Saved data entries:
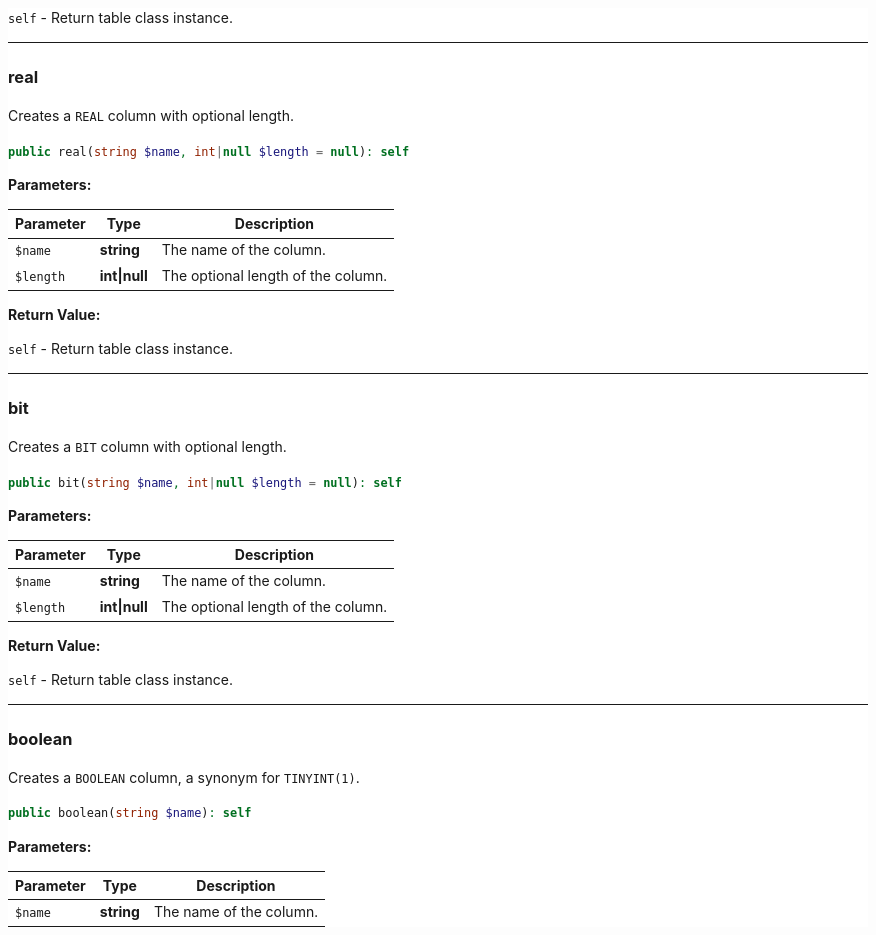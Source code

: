 `self` - Return table class instance.

***

### real

Creates a `REAL` column with optional length.

```php
public real(string $name, int|null $length = null): self
```

**Parameters:**

| Parameter | Type | Description |
|-----------|------|-------------|
| `$name` | **string** | The name of the column. |
| `$length` | **int&#124;null** | The optional length of the column. |

**Return Value:**

`self` - Return table class instance.

***

### bit

Creates a `BIT` column with optional length.

```php
public bit(string $name, int|null $length = null): self
```

**Parameters:**

| Parameter | Type | Description |
|-----------|------|-------------|
| `$name` | **string** | The name of the column. |
| `$length` | **int&#124;null** | The optional length of the column. |

**Return Value:**

`self` - Return table class instance.

***

### boolean

Creates a `BOOLEAN` column, a synonym for `TINYINT(1)`.

```php
public boolean(string $name): self
```

**Parameters:**

| Parameter | Type | Description |
|-----------|------|-------------|
| `$name` | **string** | The name of the column. |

## Goal of the exercise
All records above need to be returned exactly. Omit the pictures.

## Output for this task
Source code

: `self` - Return table class instance.

***

### real

Creates a `REAL` column with optional length.

```php
public real(string $name, int|null $length = null): self
```

**Parameters:**

| Parameter | Type | Description |
|-----------|------|-------------|
| `$name` | **string** | The name of the column. |
| `$length` | **int&#124;null** | The optional length of the column. |

**Return Value:**

`self` - Return table class instance.

***

### bit

Creates a `BIT` column with optional length.

```php
public bit(string $name, int|null $length = null): self
```

**Parameters:**

| Parameter | Type | Description |
|-----------|------|-------------|
| `$name` | **string** | The name of the column. |
| `$length` | **int&#124;null** | The optional length of the column. |

**Return Value:**

`self` - Return table class instance.

***

### boolean

Creates a `BOOLEAN` column, a synonym for `TINYINT(1)`.

```php
public boolean(string $name): self
```

**Parameters:**

| Parameter | Type | Description |
|-----------|------|-------------|
| `$name` | **string** | The name of the column. |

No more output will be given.